From the January-February 2015 issue of News & Letters
When Fidel Castro, after carrying out an independent revolutionary struggle without Russia’s help, chose, after the Revolution, to align himself with Khrushchev and company (as the U.S. continued to isolate Cuba), and to construct a single-party state within Cuba, he could explain away his action as needed to defend the Cuban Revolution against the reality of Yankee imperialism. What possibility did the Cuban masses have to pose and debate liberatory alternatives for life and labor while the armed belligerency of the U.S. behemoth persisted? Fidel could use this reality against any in Cuba who wished to be independent of the U.S. and, at the same time, wished to pose an opposition to the state-capitalist direction in which Cuba was headed.
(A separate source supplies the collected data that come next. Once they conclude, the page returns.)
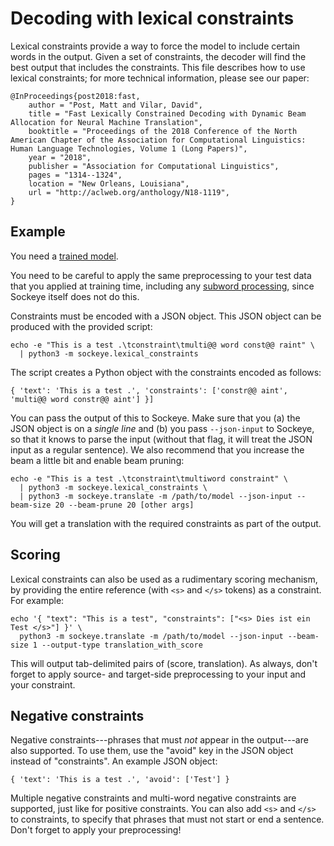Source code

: # Decoding with lexical constraints

Lexical constraints provide a way to force the model to include certain words in the output.
Given a set of constraints, the decoder will find the best output that includes the constraints.
This file describes how to use lexical constraints; for more technical information, please see our paper:

```
@InProceedings{post2018:fast,
    author = "Post, Matt and Vilar, David",
    title = "Fast Lexically Constrained Decoding with Dynamic Beam Allocation for Neural Machine Translation",
    booktitle = "Proceedings of the 2018 Conference of the North American Chapter of the Association for Computational Linguistics: Human Language Technologies, Volume 1 (Long Papers)",
    year = "2018",
    publisher = "Association for Computational Linguistics",
    pages = "1314--1324",
    location = "New Orleans, Louisiana",
    url = "http://aclweb.org/anthology/N18-1119",
}
```

## Example

You need a [trained model](../wmt/README.md).

You need to be careful to apply the same preprocessing to your test data that you applied at training time, including
any [subword processing](http://github.com/rsennrich/subword-nmt), since Sockeye itself does not do this.

Constraints must be encoded with a JSON object.
This JSON object can be produced with the provided script:

    echo -e "This is a test .\tconstraint\tmulti@@ word const@@ raint" \
      | python3 -m sockeye.lexical_constraints

The script creates a Python object with the constraints encoded as follows:

    { 'text': 'This is a test .', 'constraints': ['constr@@ aint', 'multi@@ word constr@@ aint'] }]

You can pass the output of this to Sockeye.
Make sure that you (a) the JSON object is on a *single line* and (b) you pass `--json-input` to Sockeye, so that it knows to parse the input (without that flag, it will treat the JSON input as a regular sentence).
We also recommend that you increase the beam a little bit and enable beam pruning:

    echo -e "This is a test .\tconstraint\tmultiword constraint" \
      | python3 -m sockeye.lexical_constraints \
      | python3 -m sockeye.translate -m /path/to/model --json-input --beam-size 20 --beam-prune 20 [other args]

You will get a translation with the required constraints as part of the output.

## Scoring

Lexical constraints can also be used as a rudimentary scoring mechanism, by providing the entire reference (with `<s>` and `</s>` tokens) as a constraint.
For example:

    echo '{ "text": "This is a test", "constraints": ["<s> Dies ist ein Test </s>"] }' \
      python3 -m sockeye.translate -m /path/to/model --json-input --beam-size 1 --output-type translation_with_score

This will output tab-delimited pairs of (score, translation).
As always, don't forget to apply source- and target-side preprocessing to your input and your constraint.

## Negative constraints

Negative constraints---phrases that must *not* appear in the output---are also supported.
To use them, use the "avoid" key in the JSON object instead of "constraints".
An example JSON object:

    { 'text': 'This is a test .', 'avoid': ['Test'] }

Multiple negative constraints and multi-word negative constraints are supported, just like for positive constraints.
You can also add `<s>` and `</s>` to constraints, to specify that phrases that must not start or end a sentence.
Don't forget to apply your preprocessing!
The U.S. proceeded to use the fight against “Cuban Communism” to destroy freedom movements in Latin America who rightly opposed U.S. imperialism and who were searching for an emancipatory alternative. Castro used the reality of U.S. imperialism as one way to prevent open debate and genuine socialism within Cuba.
Where do we go from here? The U.S. has certainly not given up bringing down the Castros; only the method is different. The pulls of neoliberal capitalism, the world market, are now the weapons. Within Cuba there are still those who search for an authentic socialism as opposed to state-capitalism. Do they have any possibility of resisting the vortex of capitalism’s world market?